Berbere paste in my new mortar and pestle

19 June 2012

Meet the newest member of my family:

We combed through most of the stores in Chinatown before finding it: an 8″ solid granite mortar and pestle. There was a sticker on it that said “Made in Thailand”. All of my readings pointed to Thai granite mortar and pestles as being the most well made, economical and effective method for grinding spices. Being in Canada, “economical” is a somewhat relative term — this guy costed me $45 plus tax, while similar sized granite mortars and pestles allegedly go for $20 in American Chinatowns. But a suribachi costs $70 here (plus ~$8 or so for the surikogi) and the Bay sells a Cuisinart blade coffee grinder for $50, about twice what it retails for in the U.S., so I guess $45 is pretty good.

With this in our kitchen, I am finally able to venture into a new cuisine that I’ve been wanting to try making at home for a long time: Ethiopian food.

Berbere paste recipe 

  • 2 tsp cumin seeds
  • 1 tsp fenugreek
  • 1 tsp black peppercorn
  • 1/2 tsp cloves
  • 1″ stick of cassia cinnamon
  • the seeds from 10 pods of cardamom

Roast the spices in a dry pan for 5 min on medium heat, then transfer to the mortal and pestle and grind to a fine powder.

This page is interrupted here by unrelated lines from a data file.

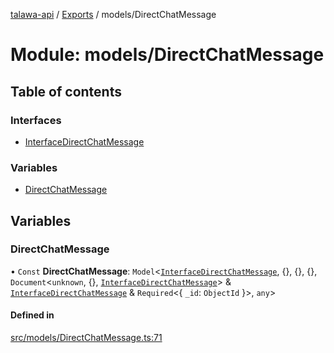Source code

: [talawa-api](../README.md) / [Exports](../modules.md) / models/DirectChatMessage

# Module: models/DirectChatMessage

## Table of contents

### Interfaces

- [InterfaceDirectChatMessage](../interfaces/models_DirectChatMessage.InterfaceDirectChatMessage.md)

### Variables

- [DirectChatMessage](models_DirectChatMessage.md#directchatmessage)

## Variables

### DirectChatMessage

• `Const` **DirectChatMessage**: `Model`\<[`InterfaceDirectChatMessage`](../interfaces/models_DirectChatMessage.InterfaceDirectChatMessage.md), \{\}, \{\}, \{\}, `Document`\<`unknown`, \{\}, [`InterfaceDirectChatMessage`](../interfaces/models_DirectChatMessage.InterfaceDirectChatMessage.md)\> & [`InterfaceDirectChatMessage`](../interfaces/models_DirectChatMessage.InterfaceDirectChatMessage.md) & `Required`\<\{ `_id`: `ObjectId`  \}\>, `any`\>

#### Defined in

[src/models/DirectChatMessage.ts:71](https://github.com/PalisadoesFoundation/talawa-api/blob/708df7e/src/models/DirectChatMessage.ts#L71)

  • 2 tbsp Hungarian paprika
  • 2 tbsp cayenne
  • 1 tbsp salt

Add these to the other ground spices and mix.

  • 1 small onion
  • 4 cloves garlic
  • 1 tsp grated fresh ginger
  • 1/2 tsp grated fresh turmeric
  • 3 tbsp peanut oil

Finely chop the onion and garlic, then add it and the other ingredients listed above to the mixture in the mortar and pestle. Mix very thoroughly, using the pestle to crush the larger pieces of onion so that it becomes better incorporated. The mixture should be a thick paste by this time, as in the picture above.

  • 1 cup water

Add water and mix. Transfer the mixture to a saucepan and cook on medium heat until it is reduced to a thick sauce, which should take roughly 30 minutes.

Despite the rather long list of ingredients, berbere paste was really fairly straightforward to make. The most labour-intensive step is the spice grinding, which took about 10 minutes and left a nice heat in my shoulder muscles afterwards. You could simplify that part by using an electric spice grinder. Personally I find that there is something relaxing about grinding spices by hand; humans have been doing it that way for centuries, after all. You could simplify it even more by buying pre-ground spices, but I really don’t recommend that — if you’ve ever smelled the difference between freshly ground spices and pre-ground, packaged ones, you’ll know that the freshly ground spices are always much stronger and more complex.

How to use the berbere paste? I have been using it with almost anything — cabbages, cauliflowers, lentils, fish, tofu, lamb. A splash of water, a tablespoon of berbere, long, slow cooking until all the ingredients are tender and melded into one flavour, a tiny drizzle of spice butter on top. Perfect food for this rainy June we’ve been having.